“Eu seria amigo do Stalin se ele tivesse uma mesa de pingue-pongue.”

Este é certamente um dos episódios clássicos da série, cheio de chicotadas psicológicas que são puro ouro, no melhor estilo de Seinfeld.

A trama gira em torno de um amigo mala do Jerry, que insiste em forçar a amizade mesmo que os dois não tenham rigorosamente nada em comum, tirando o fato de terem morado na mesma vizinhança quando crianças.

E o cara é o maior cretino, totalmente autista. A cena dos dois na cafeteria eu acho que é uma das melhores nesse começo da série, com o Seinfeld inventando coisas absurdas só pra demonstrar que o amigão não presta a menor atenção no que ele diz.

Outra cena extremamente ‘vida real’ é o Jerry aproximando a cabeça do telefone enquanto tenta terminar a conversa com seu desagradável ex-amigo em atividade. Fica claro que esse sempre foi o principal apelo do humor do programa – você vê as coisas escrotas que eles fazem e ou já fez algo parecido ou já teve muita vontade de fazer. Como ter por perto uma lista de desculpas para não sair com um amigo desprezível, por exemplo.

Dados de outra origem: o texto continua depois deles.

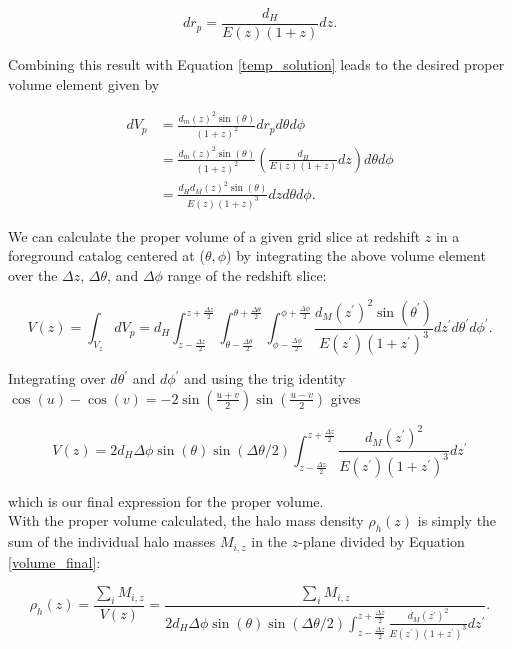 \documentclass[12pt]{article}
\begin{document}
\begin{equation}\label{physical2comoving_inf}
dr_p=\frac{d_H}{E(z)(1+z)}dz.
\end{equation}

Combining this result with Equation \eqref{temp_solution} leads to the desired proper volume element given by

\begin{align}
dV_p&=\frac{d_m(z)^2\sin(\theta)}{(1+z)^2}dr_pd\theta d\phi\nonumber\\
&=\frac{d_m(z)^2\sin(\theta)}{(1+z)^2}\left(\frac{d_H}{E(z)(1+z)}dz\right)d\theta d\phi\nonumber\\
&=\frac{d_Hd_M(z)^2\sin(\theta)}{E(z)(1+z)^3}dzd\theta d\phi.
\end{align}

We can calculate the proper volume of a given grid slice at redshift $z$ in a foreground catalog centered at ($\theta,\phi$) by integrating the above volume element over the $\Delta z$, $\Delta\theta$, and $\Delta\phi$ range of the redshift slice:

\begin{equation}
V(z)=\int_{V_z}dV_p=d_H\int_{z-\frac{\Delta z}{2}}^{z+\frac{\Delta z}{2}}\int_{\theta-\frac{\Delta\theta}{2}}^{\theta+\frac{\Delta\theta}{2}}\int_{\phi-\frac{\Delta\phi}{2}}^{\phi+\frac{\Delta\phi}{2}} \frac{d_M(z^\prime)^2\sin(\theta^\prime)}{E(z^\prime)(1+z^\prime)^3}dz^\prime d\theta^\prime d\phi^\prime.
\end{equation}

Integrating over $d\theta^\prime$ and $d\phi^\prime$ and using the trig identity ${\cos(u)-\cos(v)=-2\sin\left(\frac{u+v}{2}\right)\sin\left(\frac{u-v}{2}\right)}$ gives

\begin{equation}\label{volume_final}
V(z)=2d_H\Delta\phi\sin(\theta)\sin(\Delta\theta/2)\int_{z-\frac{\Delta z}{2}}^{z+\frac{\Delta z}{2}} \frac{d_M(z^\prime)^2}{E(z^\prime)(1+z^\prime)^3}dz^\prime
\end{equation}

which is our final expression for the proper volume.\\

With the proper volume calculated, the halo mass density $\rho_h(z)$ is simply the sum of the individual halo masses $M_{i,z}$ in the $z$-plane divided by Equation \eqref{volume_final}:

\begin{equation}\label{rho_h}
\rho_h(z)=\frac{\sum_i M_{i,z}}{V(z)}=\frac{\sum_i M_{i,z}}{2d_H\Delta\phi\sin(\theta)\sin(\Delta\theta/2)\int_{z-\frac{\Delta z}{2}}^{z+\frac{\Delta z}{2}} \frac{d_M(z^\prime)^2}{E(z^\prime)(1+z^\prime)^3}dz^\prime}.
\end{equation}
\end{document}

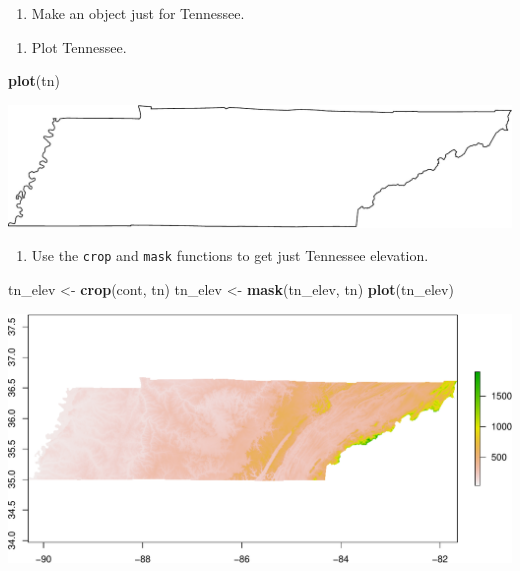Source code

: \documentclass[
]{book}
\newenvironment{Shaded}{\begin{snugshade}}{\end{snugshade}}
\newcommand{\DecValTok}[1]{\textcolor[rgb]{0.00,0.00,0.81}{#1}}
\newcommand{\KeywordTok}[1]{\textcolor[rgb]{0.13,0.29,0.53}{\textbf{#1}}}
\newcommand{\NormalTok}[1]{#1}
\newcommand{\OperatorTok}[1]{\textcolor[rgb]{0.81,0.36,0.00}{\textbf{#1}}}
\newcommand{\StringTok}[1]{\textcolor[rgb]{0.31,0.60,0.02}{#1}}
\providecommand{\tightlist}{%
  \setlength{\itemsep}{0pt}\setlength{\parskip}{0pt}}
\begin{document}
\begin{enumerate}
\def\labelenumi{\arabic{enumi}.}
\setcounter{enumi}{12}
\tightlist
\item
  Make an object just for Tennessee.
\end{enumerate}

\begin{Shaded}
\end{Shaded}

\begin{enumerate}
\def\labelenumi{\arabic{enumi}.}
\setcounter{enumi}{13}
\tightlist
\item
  Plot Tennessee.
\end{enumerate}

\begin{Shaded}
\begin{Highlighting}[]
\KeywordTok{plot}\NormalTok{(tn)}
\end{Highlighting}
\end{Shaded}

\includegraphics{figures/unnamed-chunk-559-1.pdf}

\begin{enumerate}
\def\labelenumi{\arabic{enumi}.}
\setcounter{enumi}{14}
\tightlist
\item
  Use the \texttt{crop} and \texttt{mask} functions to get just Tennessee elevation.
\end{enumerate}

\begin{Shaded}
\begin{Highlighting}[]
\NormalTok{tn_elev <-}\StringTok{ }\KeywordTok{crop}\NormalTok{(cont, tn)}
\NormalTok{tn_elev <-}\StringTok{ }\KeywordTok{mask}\NormalTok{(tn_elev, tn)}
\KeywordTok{plot}\NormalTok{(tn_elev)}
\end{Highlighting}
\end{Shaded}

\includegraphics{figures/unnamed-chunk-560-1.pdf}
\end{document}
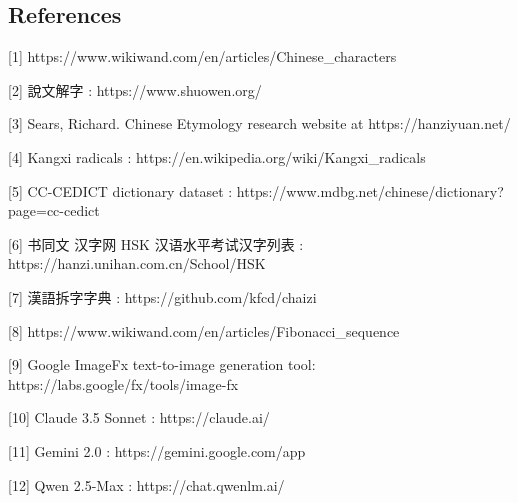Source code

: \subsection{References}\label{references}

{[}1{]} https://www.wikiwand.com/en/articles/Chinese\_characters

{[}2{]} 說文解字 : https://www.shuowen.org/

{[}3{]} Sears, Richard. Chinese Etymology research website at
https://hanziyuan.net/

{[}4{]} Kangxi radicals : https://en.wikipedia.org/wiki/Kangxi\_radicals

{[}5{]} CC-CEDICT dictionary dataset :
https://www.mdbg.net/chinese/dictionary?page=cc-cedict

{[}6{]} 书同文 汉字网 HSK 汉语水平考试汉字列表 :
https://hanzi.unihan.com.cn/School/HSK

{[}7{]} 漢語拆字字典 : https://github.com/kfcd/chaizi

{[}8{]} https://www.wikiwand.com/en/articles/Fibonacci\_sequence

{[}9{]} Google ImageFx text-to-image generation tool:
https://labs.google/fx/tools/image-fx

{[}10{]} Claude 3.5 Sonnet : https://claude.ai/

{[}11{]} Gemini 2.0 : https://gemini.google.com/app

{[}12{]} Qwen 2.5-Max : https://chat.qwenlm.ai/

O episódio é recheado de pérolas típicas do trabalho de Seinfeld e também de Larry David, que escreveram esse juntos. A trama do George no banco, tentando trocar milhares de moedas, não faz o menor sentido, mas é muito engraçada – embora, conforme o tempo foi passando, eles tenham passado a amarrar melhor essas pequenas gags dentro da trama.

Acho que o destaque negativo fica por conta do Kramer, que ainda estava muito fora do tom. Até aqui, ele ainda parecia um mané DEFAULT das séries de humor do começo dos anos 90. Do jeito que o Michael Richards tava fazendo, podiam ter até chamado alguém tipo o Jeff Daniels, tranquilamente. E o pior que a história do ‘faça sua própria pizza’ é muito boa.

De qualquer forma, acho Male unbonding um dos bons frutos da safra inicial da série. Coisa fina, certamente.

9 Comentários

  1. Escrito 5 de março de 2009 em 10:07 | Permalink

    Acho que foi nesse episódio que o lado escroto de Seinfeld e seus amigos começou a se destacar. Isso que é maneiro na série: mostrar como o ser humano pode ser “mau”, mesmo sem querer, como se fosse uma tendência natural da nossa espécie. Em vez de a gente rir do puro “it´s funny because it´s true”, rimos por reconhecer que às vezes podemos ser cruéis como aqueles personagens, se fôssemos sinceros o bastante.

    • Escrito 5 de março de 2009 em 10:48 | Permalink

      e aí entra aquilo que eu disse no primeiro episódio: com a série eu pelo menos passei a ser um pouco mais “sincero o bastante”

      • Escrito 6 de março de 2009 em 17:38 | Permalink

        Concordo com você, Ulisses. Acho que uma das grandes sacadas do Seinfeld é deixar de lado a forma maniqueísta como a gente julga os seres humanos: bons e maus. Ele bota a “filosofia” do politicamente correto no chão. Mas acho que ele não mostra isso apenas como uma tendência, mas como um estado natural: o ser humano É assim ponto. Até por uma questão de sobrevivência.
        Agora, Felipe, eu não tirei nenhuma lição do Seinfeld, não. Mesmo porque, não acho que eles estivessem fazendo um questionamento moral. Apenas evidenciaram e tiraram vantagem dos princípios que regem nosso comportamento, que são em si, muitas vezes ridículos, sem julgamento de valor (certo x errado).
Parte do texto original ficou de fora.